Tapi, sudahlah—sebodo amat. Kali ini, saya tidak tahan lagi!!!!1!!!1!!!
Pada sebuah twit yang membagikan artikel berikut ini, misalnya, mari kita telaah bersama.
*JENG JENG JENG*
kalo kata mba @estydi, nga apa apa kalo ukhti ukhti merasa lelah dan menyerah lalu ingin meniqa saja~ #Terbaru #Esai https://t.co/LEJsHBYs2K
— Mojok.co (@mojokdotco) May 12, 2019
“kalo kata mba @estydi, nga apa apa kalo ukhti ukhti merasa lelah dan menyerah lalu ingin meniqa saja~”
Gimana, gimana??? Sudahkah kamu merasa gatal, seperti saya???
Maksud saya, ayolah kita lihat dari awal kalimat: kenapa admin Mojok nggak pernah memulai kalimat dengan huruf kapital, sih??? Sesulit itukah menekan tombol Capslock atau Shift demi menciptakan huruf kapital??? Atau, ini sesungguhnya bentuk perlawanan dari admin Mojok pada kapitalisme, dan ia tidak suka huruf kapital karena ada kata “kapital” seperti yang ditemui dalam kata “kapitalisme”???
Saya belum nanya Mila atau Jimi soal ini, tapi yang jelas ini tidak bisa dibiarkan.
Berikutnya, kita tentu sepakat bahwa ada kata-kata yang tidak baku dan ditemui dalam kalimat di atas, misalnya “kalo”, alih-alih “kalau”. Namun, yang lebih mengganggu saya sesungguhnya adalah kata “nga apa apa” dan “ukhti ukhti”.

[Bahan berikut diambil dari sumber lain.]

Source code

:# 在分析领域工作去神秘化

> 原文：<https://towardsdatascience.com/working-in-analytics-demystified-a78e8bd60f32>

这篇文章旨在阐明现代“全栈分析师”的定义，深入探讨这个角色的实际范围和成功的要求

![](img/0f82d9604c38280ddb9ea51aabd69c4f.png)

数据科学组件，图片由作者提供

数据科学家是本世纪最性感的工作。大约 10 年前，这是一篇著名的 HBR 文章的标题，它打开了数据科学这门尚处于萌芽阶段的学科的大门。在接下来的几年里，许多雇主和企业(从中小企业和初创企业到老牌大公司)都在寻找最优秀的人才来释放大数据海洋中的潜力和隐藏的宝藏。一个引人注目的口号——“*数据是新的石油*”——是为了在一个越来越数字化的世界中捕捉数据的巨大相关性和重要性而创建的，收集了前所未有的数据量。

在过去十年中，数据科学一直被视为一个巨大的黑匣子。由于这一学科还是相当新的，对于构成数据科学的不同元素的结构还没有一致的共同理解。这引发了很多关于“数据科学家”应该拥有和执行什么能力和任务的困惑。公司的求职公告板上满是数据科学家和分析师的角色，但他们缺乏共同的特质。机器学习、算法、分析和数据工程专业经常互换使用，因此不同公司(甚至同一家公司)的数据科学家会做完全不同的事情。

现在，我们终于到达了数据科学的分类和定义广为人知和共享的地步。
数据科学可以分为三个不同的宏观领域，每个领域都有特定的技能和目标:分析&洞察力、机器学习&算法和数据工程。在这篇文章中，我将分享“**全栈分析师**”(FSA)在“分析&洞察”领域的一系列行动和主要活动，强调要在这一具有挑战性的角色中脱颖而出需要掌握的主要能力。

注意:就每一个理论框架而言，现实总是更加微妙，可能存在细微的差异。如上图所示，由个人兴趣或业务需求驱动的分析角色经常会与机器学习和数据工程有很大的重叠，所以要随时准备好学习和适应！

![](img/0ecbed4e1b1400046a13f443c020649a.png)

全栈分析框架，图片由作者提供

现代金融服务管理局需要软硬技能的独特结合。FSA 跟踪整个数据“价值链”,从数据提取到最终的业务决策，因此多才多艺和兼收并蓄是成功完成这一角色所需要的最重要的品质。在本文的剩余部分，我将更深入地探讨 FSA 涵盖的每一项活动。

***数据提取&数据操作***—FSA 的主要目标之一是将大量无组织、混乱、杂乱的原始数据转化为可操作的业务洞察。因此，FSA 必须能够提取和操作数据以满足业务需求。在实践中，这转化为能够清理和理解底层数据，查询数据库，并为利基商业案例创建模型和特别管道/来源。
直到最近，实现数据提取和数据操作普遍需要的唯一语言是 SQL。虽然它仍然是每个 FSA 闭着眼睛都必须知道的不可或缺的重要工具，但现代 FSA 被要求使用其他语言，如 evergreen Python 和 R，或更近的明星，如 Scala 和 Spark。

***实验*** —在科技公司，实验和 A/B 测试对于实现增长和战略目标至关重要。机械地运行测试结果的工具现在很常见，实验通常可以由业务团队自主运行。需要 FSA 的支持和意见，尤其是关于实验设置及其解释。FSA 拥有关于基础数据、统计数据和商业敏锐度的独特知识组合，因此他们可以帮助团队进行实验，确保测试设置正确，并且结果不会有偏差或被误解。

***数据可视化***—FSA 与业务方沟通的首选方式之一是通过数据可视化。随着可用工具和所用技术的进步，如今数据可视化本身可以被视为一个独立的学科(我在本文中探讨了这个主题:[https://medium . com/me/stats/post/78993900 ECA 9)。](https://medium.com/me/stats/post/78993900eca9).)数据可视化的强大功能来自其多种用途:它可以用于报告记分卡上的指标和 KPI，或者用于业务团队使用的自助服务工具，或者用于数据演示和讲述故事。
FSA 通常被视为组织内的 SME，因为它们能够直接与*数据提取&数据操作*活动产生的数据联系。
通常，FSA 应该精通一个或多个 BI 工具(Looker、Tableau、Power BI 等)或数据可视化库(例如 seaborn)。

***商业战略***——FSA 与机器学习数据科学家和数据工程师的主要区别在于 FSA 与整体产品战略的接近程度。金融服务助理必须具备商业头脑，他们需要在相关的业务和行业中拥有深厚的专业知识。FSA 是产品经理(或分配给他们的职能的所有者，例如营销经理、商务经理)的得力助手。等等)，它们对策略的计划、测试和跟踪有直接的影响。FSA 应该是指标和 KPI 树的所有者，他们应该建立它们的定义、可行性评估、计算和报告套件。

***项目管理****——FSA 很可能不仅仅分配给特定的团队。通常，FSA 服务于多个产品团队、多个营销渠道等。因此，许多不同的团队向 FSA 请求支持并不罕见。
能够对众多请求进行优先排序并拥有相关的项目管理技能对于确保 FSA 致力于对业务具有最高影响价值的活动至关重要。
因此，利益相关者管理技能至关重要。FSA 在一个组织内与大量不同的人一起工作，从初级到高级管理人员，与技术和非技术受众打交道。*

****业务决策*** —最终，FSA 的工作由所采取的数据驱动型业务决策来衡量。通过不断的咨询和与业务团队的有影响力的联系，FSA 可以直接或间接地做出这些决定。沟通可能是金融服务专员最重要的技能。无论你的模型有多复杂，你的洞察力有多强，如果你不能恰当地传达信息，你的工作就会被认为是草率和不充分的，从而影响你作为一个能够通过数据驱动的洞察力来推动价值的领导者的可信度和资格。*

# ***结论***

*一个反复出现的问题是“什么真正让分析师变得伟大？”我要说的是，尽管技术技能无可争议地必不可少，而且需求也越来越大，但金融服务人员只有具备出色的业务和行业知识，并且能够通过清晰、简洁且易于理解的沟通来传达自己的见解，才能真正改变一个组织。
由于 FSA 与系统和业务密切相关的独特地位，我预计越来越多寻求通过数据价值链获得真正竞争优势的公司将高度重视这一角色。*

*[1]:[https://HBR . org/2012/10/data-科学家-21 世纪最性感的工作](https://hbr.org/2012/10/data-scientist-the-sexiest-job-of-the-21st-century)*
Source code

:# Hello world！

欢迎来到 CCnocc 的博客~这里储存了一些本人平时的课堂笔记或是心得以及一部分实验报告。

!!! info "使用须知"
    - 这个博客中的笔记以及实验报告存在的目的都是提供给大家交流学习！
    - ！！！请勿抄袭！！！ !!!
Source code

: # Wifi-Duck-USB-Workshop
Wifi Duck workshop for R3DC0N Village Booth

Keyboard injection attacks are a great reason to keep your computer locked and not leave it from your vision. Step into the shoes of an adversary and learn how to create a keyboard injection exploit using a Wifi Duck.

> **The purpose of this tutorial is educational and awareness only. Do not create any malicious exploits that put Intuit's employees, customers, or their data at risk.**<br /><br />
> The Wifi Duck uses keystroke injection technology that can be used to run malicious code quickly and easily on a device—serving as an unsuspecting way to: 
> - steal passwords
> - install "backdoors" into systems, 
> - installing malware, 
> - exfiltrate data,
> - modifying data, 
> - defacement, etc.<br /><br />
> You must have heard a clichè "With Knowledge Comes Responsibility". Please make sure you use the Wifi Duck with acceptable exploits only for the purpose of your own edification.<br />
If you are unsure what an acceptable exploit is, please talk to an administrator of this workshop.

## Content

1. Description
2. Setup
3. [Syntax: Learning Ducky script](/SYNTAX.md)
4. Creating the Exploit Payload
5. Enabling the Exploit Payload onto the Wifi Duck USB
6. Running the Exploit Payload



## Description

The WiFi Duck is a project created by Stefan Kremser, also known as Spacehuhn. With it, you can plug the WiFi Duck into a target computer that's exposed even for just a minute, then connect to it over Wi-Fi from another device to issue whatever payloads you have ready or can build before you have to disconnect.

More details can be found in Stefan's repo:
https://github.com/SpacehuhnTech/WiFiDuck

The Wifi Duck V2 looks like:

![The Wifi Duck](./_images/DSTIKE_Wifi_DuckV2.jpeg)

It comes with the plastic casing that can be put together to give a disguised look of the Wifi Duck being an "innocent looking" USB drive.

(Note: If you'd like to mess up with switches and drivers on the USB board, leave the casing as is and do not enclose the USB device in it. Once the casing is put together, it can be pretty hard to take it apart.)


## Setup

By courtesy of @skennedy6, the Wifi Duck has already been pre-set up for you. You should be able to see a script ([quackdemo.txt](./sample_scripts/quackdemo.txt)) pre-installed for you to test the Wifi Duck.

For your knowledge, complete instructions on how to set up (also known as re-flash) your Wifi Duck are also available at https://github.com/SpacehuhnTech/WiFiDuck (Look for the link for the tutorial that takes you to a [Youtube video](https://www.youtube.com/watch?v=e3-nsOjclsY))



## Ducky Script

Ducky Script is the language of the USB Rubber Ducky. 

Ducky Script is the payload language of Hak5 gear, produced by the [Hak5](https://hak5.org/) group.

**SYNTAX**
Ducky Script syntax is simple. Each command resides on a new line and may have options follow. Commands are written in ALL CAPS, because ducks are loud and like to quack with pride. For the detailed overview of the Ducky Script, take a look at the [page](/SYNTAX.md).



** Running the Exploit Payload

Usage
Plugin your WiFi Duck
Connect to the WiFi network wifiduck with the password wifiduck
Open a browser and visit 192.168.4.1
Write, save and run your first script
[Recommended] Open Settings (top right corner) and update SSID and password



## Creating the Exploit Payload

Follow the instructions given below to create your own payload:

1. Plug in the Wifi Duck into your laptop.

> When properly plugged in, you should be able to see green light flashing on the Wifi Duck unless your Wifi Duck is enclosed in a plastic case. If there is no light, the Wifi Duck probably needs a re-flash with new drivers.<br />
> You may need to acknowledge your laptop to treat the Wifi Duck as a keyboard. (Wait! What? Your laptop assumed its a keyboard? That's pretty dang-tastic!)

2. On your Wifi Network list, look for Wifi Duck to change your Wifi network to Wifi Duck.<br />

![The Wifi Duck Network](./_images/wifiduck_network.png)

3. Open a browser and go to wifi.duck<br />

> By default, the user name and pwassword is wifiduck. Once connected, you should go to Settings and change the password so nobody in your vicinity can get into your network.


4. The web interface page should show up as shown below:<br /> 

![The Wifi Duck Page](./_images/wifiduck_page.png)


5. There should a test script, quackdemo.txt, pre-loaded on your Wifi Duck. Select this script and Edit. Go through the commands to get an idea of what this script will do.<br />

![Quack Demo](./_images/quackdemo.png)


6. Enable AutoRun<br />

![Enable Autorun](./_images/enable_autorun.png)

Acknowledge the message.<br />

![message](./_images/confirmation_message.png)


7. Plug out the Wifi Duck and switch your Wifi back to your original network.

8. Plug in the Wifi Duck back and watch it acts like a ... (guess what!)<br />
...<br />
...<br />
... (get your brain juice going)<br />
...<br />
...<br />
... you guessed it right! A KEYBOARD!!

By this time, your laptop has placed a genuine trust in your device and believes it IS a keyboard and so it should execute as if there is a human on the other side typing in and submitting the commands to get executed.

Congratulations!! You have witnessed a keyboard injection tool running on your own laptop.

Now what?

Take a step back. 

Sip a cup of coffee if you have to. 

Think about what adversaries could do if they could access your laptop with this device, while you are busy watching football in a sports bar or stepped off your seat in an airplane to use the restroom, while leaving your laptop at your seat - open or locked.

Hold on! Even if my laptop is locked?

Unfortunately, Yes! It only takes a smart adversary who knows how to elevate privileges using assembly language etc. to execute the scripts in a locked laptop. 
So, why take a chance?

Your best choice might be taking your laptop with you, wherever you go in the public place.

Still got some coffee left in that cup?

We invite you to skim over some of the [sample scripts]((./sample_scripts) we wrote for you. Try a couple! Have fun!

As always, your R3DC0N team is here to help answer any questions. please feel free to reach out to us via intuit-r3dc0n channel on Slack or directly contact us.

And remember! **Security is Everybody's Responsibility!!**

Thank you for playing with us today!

Perkara kata “nga”, tentu kita paham bahwa seharusnya ia bermakna sama dengan kata “nggak”, tapi, bagaimana dengan kata “apa apa” dan “ukhti ukhti”?
Satu hal terbesar yang hilang dari kedua kata tersebut adalah tanda hubung alias tanda strip (-).
Ya ampun, Mila, Jimi, apa susahnya sih menekan tombol (-) untuk dipakai sebagaimana mestinya? Sesusah apa, sih, bergerak sedikit sampai akhirnya kata “apa apa” ini menjadi “apa-apa”, dan kata “ukhti ukhti” menjadi “ukhti-ukhti”? Memangnya, kamu nggak memikirkan perasaan tanda baca strip (-), ya, selama ini? Bukankah ditinggalkan dan dilupakan itu sakit, Mil, Jim???
Dalam kalimat di atas, selanjutnya, kita juga menemukan kata yang tak kalah aneh: “meniqa”.
Kenapa, sih—serius ya—orang-orang hobi sekali mengganti huruf “k” dengan huruf “q”??? Alih-alih menulis “menikah”, kenapa jadinya malah “meniqa”??? Apakah ini sengaja dilakukan Mila dan Jimi karena huruf kaf dan qaf dalam huruf Hijaiyah sama-sama ditemui sebagai huruf dalam hukum ikhfa haqiqi??? Hmm???
Tentu saja, hal teraneh dalam cuitan si admin Mojok dengan gaya bahasa absurd tersebut adalah: ketiadaan tanda baca titik untuk mengakhiri kalimat. Alih-alih tanda titik, kita malah menemukan tanda baca tilde.
Mungkin, bagi si admin, tilde itu jauh lebih puitis untuk mengakhiri kalimat daripada tanda titik, karena tilde berarti kepanjangan dari till death do us part. Eaaa~
Eh, lah itu kok saya jadi ikut-ikutan mengakhiri kalimat pakai tanda baca tilde?!